> **Your goal**: Every line below that has the string "推荐观看视频" needs to be copied.

══════

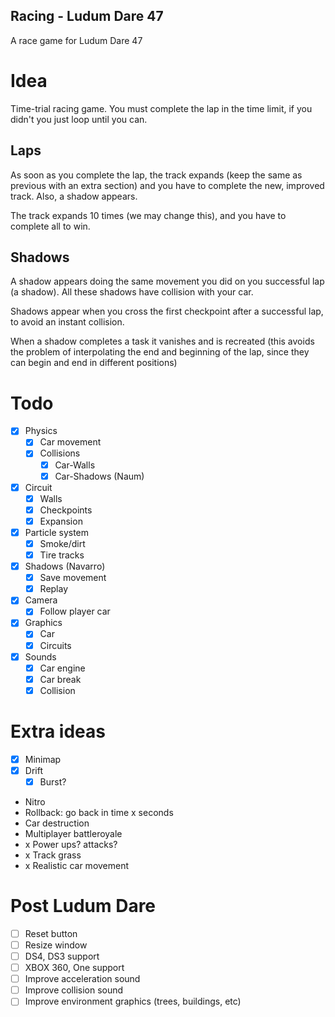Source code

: ## Racing - Ludum Dare 47

A race game for Ludum Dare 47

# Idea

Time-trial racing game. You must complete the lap in the time limit, if you
didn't you just loop until you can.

## Laps

As soon as you complete the lap, the track expands (keep the same as previous
with an extra section) and you have to complete the new, improved track.
Also, a shadow appears.

The track expands 10 times (we may change this), and you have to complete all to
win.

## Shadows

A shadow appears doing the same movement you did on you successful lap
(a shadow). All these shadows have collision with your car.

Shadows appear when you cross the first checkpoint after a successful lap, to
avoid an instant collision.

When a shadow completes a task it vanishes and is recreated (this avoids the
problem of interpolating the end and beginning of the lap, since they can begin
and end in different positions)

# Todo

- [x] Physics
  - [x] Car movement
  - [x] Collisions
    - [x] Car-Walls
    - [x] Car-Shadows (Naum)

- [x] Circuit
  - [x] Walls
  - [x] Checkpoints
  - [x] Expansion

- [x] Particle system
  - [x] Smoke/dirt
  - [x] Tire tracks

- [x] Shadows (Navarro)
  - [x] Save movement
  - [x] Replay

- [x] Camera
  - [x] Follow player car

- [x] Graphics
  - [x] Car
  - [x] Circuits

- [x] Sounds
  - [x] Car engine
  - [x] Car break
  - [x] Collision

# Extra ideas

- [x] Minimap
- [x] Drift
  - [x] Burst?

- Nitro
- Rollback: go back in time x seconds
- Car destruction
- Multiplayer battleroyale
- x Power ups? attacks?
- x Track grass
- x Realistic car movement

# Post Ludum Dare 

- [ ] Reset button
- [ ] Resize window
- [ ] DS4, DS3 support
- [ ] XBOX 360, One support
- [ ] Improve acceleration sound
- [ ] Improve collision sound
- [ ] Improve environment graphics (trees, buildings, etc)
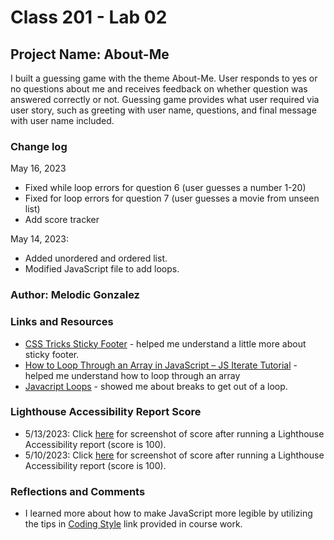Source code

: # Class 201 - Lab 02

## Project Name: About-Me

I built a guessing game with the theme About-Me. User responds to yes or no questions about me and receives feedback on whether question was answered correctly or not. Guessing game provides what user required via user story, such as greeting with user name, questions, and final message with user name included.

### **Change log**

May 16, 2023

* Fixed while loop errors for question 6 (user guesses a number 1-20)
* Fixed for loop errors for question 7 (user guesses a movie from unseen list)
* Add score tracker

May 14, 2023:

* Added unordered and ordered list.
* Modified JavaScript file to add loops.

### Author: Melodic Gonzalez

### Links and Resources

* [CSS Tricks Sticky Footer](https://css-tricks.com/couple-takes-sticky-footer/) - helped me understand a little more about sticky footer.
* [How to Loop Through an Array in JavaScript – JS Iterate Tutorial](https://www.freecodecamp.org/news/how-to-loop-through-an-array-in-javascript-js-iterate-tutorial/) - helped me understand how to loop through an array
* [Javacript Loops](https://www.w3schools.com/js/tryit.asp?filename=tryjs_break) - showed me about breaks to get out of a loop.

### Lighthouse Accessibility Report Score

* 5/13/2023: Click [here](img/LightHouseScreenshot05162023.jpg) for screenshot of score after running a Lighthouse Accessibility report (score is 100).  
* 5/10/2023: Click [here](img/LightHouseScreenshot.jpg) for screenshot of score after running a Lighthouse Accessibility report (score is 100).

### Reflections and Comments

* I learned more about how to make JavaScript more legible by utilizing the tips in [Coding Style](https://javascript.info/coding-style#syntax) link provided in course work.
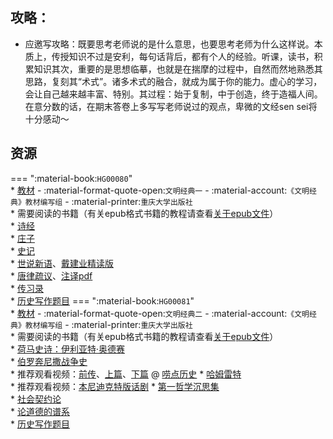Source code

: ## 攻略：
- 应邀写攻略：既要思考老师说的是什么意思，也要思考老师为什么这样说。本质上，传授知识不过是安利，每句话背后，都有个人的经验。听课，读书，积累知识其次，重要的是思想临摹，也就是在揣摩的过程中，自然而然地熟悉其思路，复刻其“术式”。诸多术式的融合，就成为属于你的能力。虚心的学习，会让自己越来越丰富、特别。其过程：始于复制，中于创造，终于造福人间。在意分数的话，在期末答卷上多写写老师说过的观点，卑微的文经sen sei将十分感动～

## 资源  
=== ":material-book:`HG00080`"  
    * [教材](http://api.cqu-openlib.cn/file?key=ioHU12epuhxc) - :material-format-quote-open:`文明经典一` - :material-account:`《文明经典》教材编写组` - :material-printer:`重庆大学出版社`  
    * 需要阅读的书籍（有关epub格式书籍的教程请查看[关于epub文件](../skill/计算机基础/关于epub文件.md)）  
        * [诗经](http://api.cqu-openlib.cn/file?key=iR4P92eptrad)  
        * [庄子](http://api.cqu-openlib.cn/file?key=ifRiT2eptpfg)  
        * [史记](http://api.cqu-openlib.cn/file?key=iqBxl2epth1e)  
        * [世说新语](http://api.cqu-openlib.cn/file?key=iNjkx2eptf2d)、[戴建业精读版](http://api.cqu-openlib.cn/file?key=iedc62eptpkb)  
        * [唐律疏议](http://api.cqu-openlib.cn/file?key=iLWzO2epth2f)、[注译pdf](http://api.cqu-openlib.cn/file?key=izPVe2eptpbc)  
        * [传习录](http://api.cqu-openlib.cn/file?key=i9mtI2eptf7i)  
    * [历史写作题目](../sundry/文明经典写作题目/文明经典A历史写作题目.md)
=== ":material-book:`HG00081`"  
    * [教材](http://api.cqu-openlib.cn/file?key=iCwHq2epurxc) - :material-format-quote-open:`文明经典二` - :material-account:`《文明经典》教材编写组` - :material-printer:`重庆大学出版社`  
    * 需要阅读的书籍（有关epub格式书籍的教程请查看[关于epub文件](../skill/计算机基础/关于epub文件.md)）  
        * [荷马史诗：伊利亚特·奥德赛](http://api.cqu-openlib.cn/file?key=iZlky2epusbg)  
        * [伯罗奔尼撒战争史](http://api.cqu-openlib.cn/file?key=iYtYD2epuoja)  
            * 推荐观看视频：[前传](https://www.bilibili.com/video/BV1CP411Y7hk)、[上篇](https://www.bilibili.com/video/BV1W84y1D74w)、[下篇](https://www.bilibili.com/video/BV1xa4y1o7Fc) @ [唠点历史](https://space.bilibili.com/10698584)
        * [哈姆雷特](http://api.cqu-openlib.cn/file?key=iTWnO2epuolc)  
            * 推荐观看视频：[本尼迪克特版话剧](https://www.bilibili.com/video/BV16T411Y7qN)
        * [第一哲学沉思集](http://api.cqu-openlib.cn/file?key=i6XVS2epus5a)  
        * [社会契约论](http://api.cqu-openlib.cn/file?key=i9b9Q2epus1g)  
        * [论道德的谱系](http://api.cqu-openlib.cn/file?key=iT1LY2eput0b)  
    * [历史写作题目](../sundry/文明经典写作题目/文明经典B历史写作题目.md)  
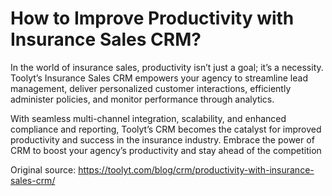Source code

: # How to Improve Productivity with Insurance Sales CRM?
In the world of insurance sales, productivity isn’t just a goal; it’s a necessity. Toolyt’s Insurance Sales CRM empowers your agency to streamline lead management, deliver personalized customer interactions, efficiently administer policies, and monitor performance through analytics.

With seamless multi-channel integration, scalability, and enhanced compliance and reporting, Toolyt’s CRM becomes the catalyst for improved productivity and success in the insurance industry. Embrace the power of CRM to boost your agency’s productivity and stay ahead of the competition

Original source: https://toolyt.com/blog/crm/productivity-with-insurance-sales-crm/
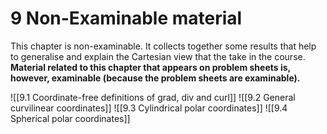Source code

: # 9 Non-Examinable material

This chapter is non-examinable. It collects together some results that help to generalise and explain the Cartesian view that the take in the course. **Material related to this chapter that appears on problem sheets is, however, examinable (because the problem sheets are examinable).**

![[9.1 Coordinate-free definitions of grad, div and curl]]
![[9.2 General curvilinear coordinates]]
![[9.3 Cylindrical polar coordinates]]
![[9.4 Spherical polar coordinates]]
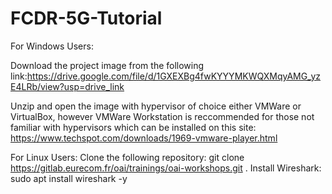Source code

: # FCDR-5G-Tutorial
For Windows Users:

Download the project image from the following link:https://drive.google.com/file/d/1GXEXBg4fwKYYYMKWQXMqyAMG_yzE4LRb/view?usp=drive_link

Unzip and open the image with hypervisor of choice either VMWare or VirtualBox, however VMWare Workstation is reccommended for those not familiar with hypervisors which can be installed on this site: https://www.techspot.com/downloads/1969-vmware-player.html

For Linux Users: 
Clone the following repository: git clone https://gitlab.eurecom.fr/oai/trainings/oai-workshops.git .
Install Wireshark: sudo apt install wireshark -y
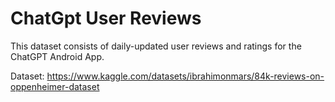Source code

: # ChatGpt User Reviews
This dataset consists of daily-updated user reviews and ratings for the ChatGPT Android App.

Dataset: https://www.kaggle.com/datasets/ibrahimonmars/84k-reviews-on-oppenheimer-dataset
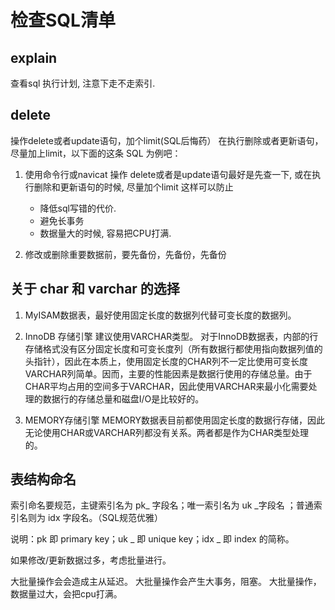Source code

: # 检查SQL清单

## explain

查看sql 执行计划, 注意下走不走索引.





## delete

操作delete或者update语句，加个limit(SQL后悔药）
在执行删除或者更新语句，尽量加上limit，以下面的这条 SQL 为例吧：

1. 使用命令行或navicat 操作 delete或者是update语句最好是先查一下, 或在执行删除和更新语句的时候, 尽量加个limit
   这样可以防止

   - 降低sql写错的代价.
   - 避免长事务
   - 数据量大的时候, 容易把CPU打满.


2. 修改或删除重要数据前，要先备份，先备份，先备份

## 关于 char 和 varchar 的选择

1. MyISAM数据表，最好使用固定长度的数据列代替可变长度的数据列。

2. InnoDB 存储引擎
   建议使用VARCHAR类型。
   对于InnoDB数据表，内部的行存储格式没有区分固定长度和可变长度列（所有数据行都使用指向数据列值的头指针），因此在本质上，使用固定长度的CHAR列不一定比使用可变长度VARCHAR列简单。因而，主要的性能因素是数据行使用的存储总量。由于CHAR平均占用的空间多于VARCHAR，因此使用VARCHAR来最小化需要处理的数据行的存储总量和磁盘I/O是比较好的。

3. MEMORY存储引擎
   MEMORY数据表目前都使用固定长度的数据行存储，因此无论使用CHAR或VARCHAR列都没有关系。两者都是作为CHAR类型处理的。


## 表结构命名




索引命名要规范，主键索引名为 pk_ 字段名；唯一索引名为 uk _字段名 ；普通索引名则为 idx 字段名。（SQL规范优雅）

说明：pk 即 primary key；uk _ 即 unique key；idx _ 即 index 的简称。


如果修改/更新数据过多，考虑批量进行。

   大批量操作会会造成主从延迟。
   大批量操作会产生大事务，阻塞。
   大批量操作，数据量过大，会把cpu打满。
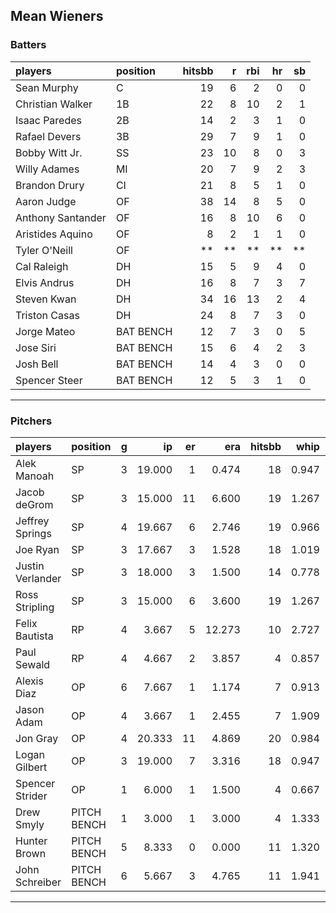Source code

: ## Mean Wieners

### Batters

 
|players           |position  | hitsbb|  r| rbi| hr| sb| 
|:-----------------|:---------|------:|--:|---:|--:|--:| 
|Sean Murphy       |C         |     19|  6|   2|  0|  0| 
|Christian Walker  |1B        |     22|  8|  10|  2|  1| 
|Isaac Paredes     |2B        |     14|  2|   3|  1|  0| 
|Rafael Devers     |3B        |     29|  7|   9|  1|  0| 
|Bobby Witt Jr.    |SS        |     23| 10|   8|  0|  3| 
|Willy Adames      |MI        |     20|  7|   9|  2|  3| 
|Brandon Drury     |CI        |     21|  8|   5|  1|  0| 
|Aaron Judge       |OF        |     38| 14|   8|  5|  0| 
|Anthony Santander |OF        |     16|  8|  10|  6|  0| 
|Aristides Aquino  |OF        |      8|  2|   1|  1|  0| 
|Tyler O'Neill     |OF        |     **| **|  **| **| **| 
|Cal Raleigh       |DH        |     15|  5|   9|  4|  0| 
|Elvis Andrus      |DH        |     16|  8|   7|  3|  7| 
|Steven Kwan       |DH        |     34| 16|  13|  2|  4| 
|Triston Casas     |DH        |     24|  8|   7|  3|  0| 
|Jorge Mateo       |BAT BENCH |     12|  7|   3|  0|  5| 
|Jose Siri         |BAT BENCH |     15|  6|   4|  2|  3| 
|Josh Bell         |BAT BENCH |     14|  4|   3|  0|  0| 
|Spencer Steer     |BAT BENCH |     12|  5|   3|  1|  0| 


* * *

### Pitchers

 
|players          |position    |  g|     ip| er|    era| hitsbb|  whip| so|  w| sv| 
|:----------------|:-----------|--:|------:|--:|------:|------:|-----:|--:|--:|--:| 
|Alek Manoah      |SP          |  3| 19.000|  1|  0.474|     18| 0.947| 17|  2|  0| 
|Jacob deGrom     |SP          |  3| 15.000| 11|  6.600|     19| 1.267| 29|  0|  0| 
|Jeffrey Springs  |SP          |  4| 19.667|  6|  2.746|     19| 0.966| 20|  1|  0| 
|Joe Ryan         |SP          |  3| 17.667|  3|  1.528|     18| 1.019| 18|  2|  0| 
|Justin Verlander |SP          |  3| 18.000|  3|  1.500|     14| 0.778| 22|  1|  0| 
|Ross Stripling   |SP          |  3| 15.000|  6|  3.600|     19| 1.267|  9|  2|  0| 
|Felix Bautista   |RP          |  4|  3.667|  5| 12.273|     10| 2.727|  6|  0|  2| 
|Paul Sewald      |RP          |  4|  4.667|  2|  3.857|      4| 0.857|  2|  1|  1| 
|Alexis Diaz      |OP          |  6|  7.667|  1|  1.174|      7| 0.913|  8|  1|  3| 
|Jason Adam       |OP          |  4|  3.667|  1|  2.455|      7| 1.909|  3|  0|  0| 
|Jon Gray         |OP          |  4| 20.333| 11|  4.869|     20| 0.984| 13|  0|  0| 
|Logan Gilbert    |OP          |  3| 19.000|  7|  3.316|     18| 0.947| 18|  1|  0| 
|Spencer Strider  |OP          |  1|  6.000|  1|  1.500|      4| 0.667| 10|  1|  0| 
|Drew Smyly       |PITCH BENCH |  1|  3.000|  1|  3.000|      4| 1.333|  2|  0|  0| 
|Hunter Brown     |PITCH BENCH |  5|  8.333|  0|  0.000|     11| 1.320| 11|  0|  0| 
|John Schreiber   |PITCH BENCH |  6|  5.667|  3|  4.765|     11| 1.941|  7|  1|  1| 


* * *


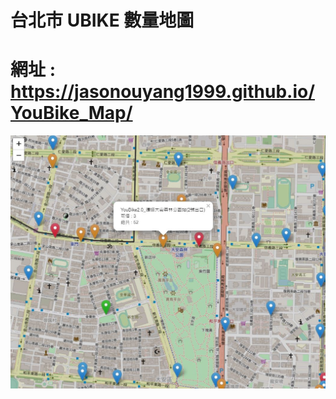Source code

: # 台北市 UBIKE 數量地圖 
# 網址 : https://jasonouyang1999.github.io/YouBike_Map/

![image](https://github.com/JasonOuyang1999/YouBike_Map/blob/gh-pages/ubikemap.JPG)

══════

> **Response area**:
            * 推荐观看视频：[前传](https://www.bilibili.com/video/BV1CP411Y7hk)、[上篇](https://www.bilibili.com/video/BV1W84y1D74w)、[下篇](https://www.bilibili.com/video/BV1xa4y1o7Fc) @ [唠点历史](https://space.bilibili.com/10698584)
            * 推荐观看视频：[本尼迪克特版话剧](https://www.bilibili.com/video/BV16T411Y7qN)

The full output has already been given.